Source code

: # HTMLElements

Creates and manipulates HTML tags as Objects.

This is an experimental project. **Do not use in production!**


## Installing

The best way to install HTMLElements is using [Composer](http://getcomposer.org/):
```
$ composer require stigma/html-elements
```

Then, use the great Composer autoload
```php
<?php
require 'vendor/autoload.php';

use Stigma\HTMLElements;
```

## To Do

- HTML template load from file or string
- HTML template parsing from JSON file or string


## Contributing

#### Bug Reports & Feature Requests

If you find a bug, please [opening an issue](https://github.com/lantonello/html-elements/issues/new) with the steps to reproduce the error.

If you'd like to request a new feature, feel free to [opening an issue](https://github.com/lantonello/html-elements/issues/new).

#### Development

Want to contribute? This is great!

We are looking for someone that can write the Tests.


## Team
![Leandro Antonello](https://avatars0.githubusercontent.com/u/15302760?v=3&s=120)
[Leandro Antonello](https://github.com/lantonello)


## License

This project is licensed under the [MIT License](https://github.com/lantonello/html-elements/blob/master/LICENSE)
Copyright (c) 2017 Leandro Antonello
--
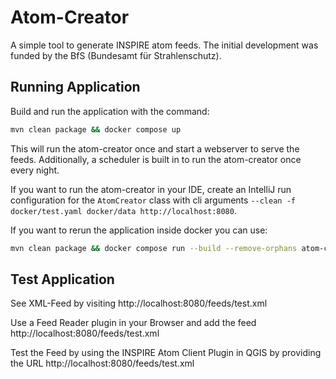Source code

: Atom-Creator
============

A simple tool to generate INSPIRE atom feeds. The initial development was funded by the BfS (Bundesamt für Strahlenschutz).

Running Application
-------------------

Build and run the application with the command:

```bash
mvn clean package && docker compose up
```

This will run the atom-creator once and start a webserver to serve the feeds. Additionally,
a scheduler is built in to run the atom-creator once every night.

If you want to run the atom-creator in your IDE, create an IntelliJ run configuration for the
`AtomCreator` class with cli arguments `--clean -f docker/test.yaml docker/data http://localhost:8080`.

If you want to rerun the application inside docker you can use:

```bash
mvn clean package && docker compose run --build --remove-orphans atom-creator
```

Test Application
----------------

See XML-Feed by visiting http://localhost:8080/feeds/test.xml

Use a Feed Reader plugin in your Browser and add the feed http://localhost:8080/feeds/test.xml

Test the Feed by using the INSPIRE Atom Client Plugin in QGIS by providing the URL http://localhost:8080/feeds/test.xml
---
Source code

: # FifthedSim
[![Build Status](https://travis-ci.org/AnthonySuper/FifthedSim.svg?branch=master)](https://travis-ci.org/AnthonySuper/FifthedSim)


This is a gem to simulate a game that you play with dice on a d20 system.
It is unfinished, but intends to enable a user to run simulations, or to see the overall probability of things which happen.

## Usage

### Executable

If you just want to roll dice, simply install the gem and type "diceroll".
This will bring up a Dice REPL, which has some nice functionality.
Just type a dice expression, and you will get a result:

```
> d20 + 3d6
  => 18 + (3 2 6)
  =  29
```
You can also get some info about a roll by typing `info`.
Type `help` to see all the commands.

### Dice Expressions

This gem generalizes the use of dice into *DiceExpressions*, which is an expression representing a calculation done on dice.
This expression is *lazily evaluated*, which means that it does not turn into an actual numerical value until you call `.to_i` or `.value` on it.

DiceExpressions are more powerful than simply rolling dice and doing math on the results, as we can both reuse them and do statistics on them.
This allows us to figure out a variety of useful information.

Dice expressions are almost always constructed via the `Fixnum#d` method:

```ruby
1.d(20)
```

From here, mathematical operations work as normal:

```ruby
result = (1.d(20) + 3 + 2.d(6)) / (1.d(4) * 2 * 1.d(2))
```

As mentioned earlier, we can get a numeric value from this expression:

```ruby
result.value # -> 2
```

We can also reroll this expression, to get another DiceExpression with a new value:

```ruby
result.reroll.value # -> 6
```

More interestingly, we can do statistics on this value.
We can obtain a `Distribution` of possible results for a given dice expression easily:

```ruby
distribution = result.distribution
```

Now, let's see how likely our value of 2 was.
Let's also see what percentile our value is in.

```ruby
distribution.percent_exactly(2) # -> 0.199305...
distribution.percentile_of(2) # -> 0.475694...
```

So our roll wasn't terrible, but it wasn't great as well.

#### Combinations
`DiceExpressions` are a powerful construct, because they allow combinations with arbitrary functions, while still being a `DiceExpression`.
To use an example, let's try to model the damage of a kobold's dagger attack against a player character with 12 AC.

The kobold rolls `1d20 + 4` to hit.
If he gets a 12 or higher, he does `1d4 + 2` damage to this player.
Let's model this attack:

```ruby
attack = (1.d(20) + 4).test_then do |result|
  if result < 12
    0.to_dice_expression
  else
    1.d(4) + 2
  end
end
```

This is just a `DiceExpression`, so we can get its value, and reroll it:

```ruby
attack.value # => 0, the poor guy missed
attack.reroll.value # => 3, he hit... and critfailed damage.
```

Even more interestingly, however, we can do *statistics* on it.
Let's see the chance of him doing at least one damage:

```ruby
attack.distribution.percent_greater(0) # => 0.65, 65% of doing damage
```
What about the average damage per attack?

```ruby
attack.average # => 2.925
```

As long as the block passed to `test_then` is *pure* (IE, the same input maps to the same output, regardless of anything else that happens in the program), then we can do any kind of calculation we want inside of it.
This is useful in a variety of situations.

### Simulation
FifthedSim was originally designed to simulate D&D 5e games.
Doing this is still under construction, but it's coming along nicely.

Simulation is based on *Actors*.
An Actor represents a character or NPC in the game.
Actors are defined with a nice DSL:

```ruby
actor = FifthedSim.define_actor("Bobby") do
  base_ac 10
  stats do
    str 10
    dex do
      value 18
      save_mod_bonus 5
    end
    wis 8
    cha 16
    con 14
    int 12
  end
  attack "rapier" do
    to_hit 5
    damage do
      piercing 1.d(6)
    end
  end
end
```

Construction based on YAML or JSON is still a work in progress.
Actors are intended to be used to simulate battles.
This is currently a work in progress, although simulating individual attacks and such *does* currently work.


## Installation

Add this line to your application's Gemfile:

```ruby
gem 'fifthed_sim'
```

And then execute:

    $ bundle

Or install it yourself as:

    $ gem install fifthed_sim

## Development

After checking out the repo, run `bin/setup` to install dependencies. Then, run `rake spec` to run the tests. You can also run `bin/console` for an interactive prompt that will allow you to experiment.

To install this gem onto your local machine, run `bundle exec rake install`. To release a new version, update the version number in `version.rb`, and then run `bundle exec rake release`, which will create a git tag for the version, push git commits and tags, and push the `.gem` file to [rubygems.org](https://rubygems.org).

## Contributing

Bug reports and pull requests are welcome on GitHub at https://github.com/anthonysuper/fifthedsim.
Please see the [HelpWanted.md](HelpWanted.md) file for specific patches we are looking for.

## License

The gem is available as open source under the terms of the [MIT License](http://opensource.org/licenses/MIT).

### WORK TO BE COMPLETED:
From the entries above, write out only the lines starting at the line that holds "Please see the" and ending at the line that holds "The gem is available", keeping both and matching them exactly.

### SOLVED EXERCISE:
Please see the [HelpWanted.md](HelpWanted.md) file for specific patches we are looking for.

## License

The gem is available as open source under the terms of the [MIT License](http://opensource.org/licenses/MIT).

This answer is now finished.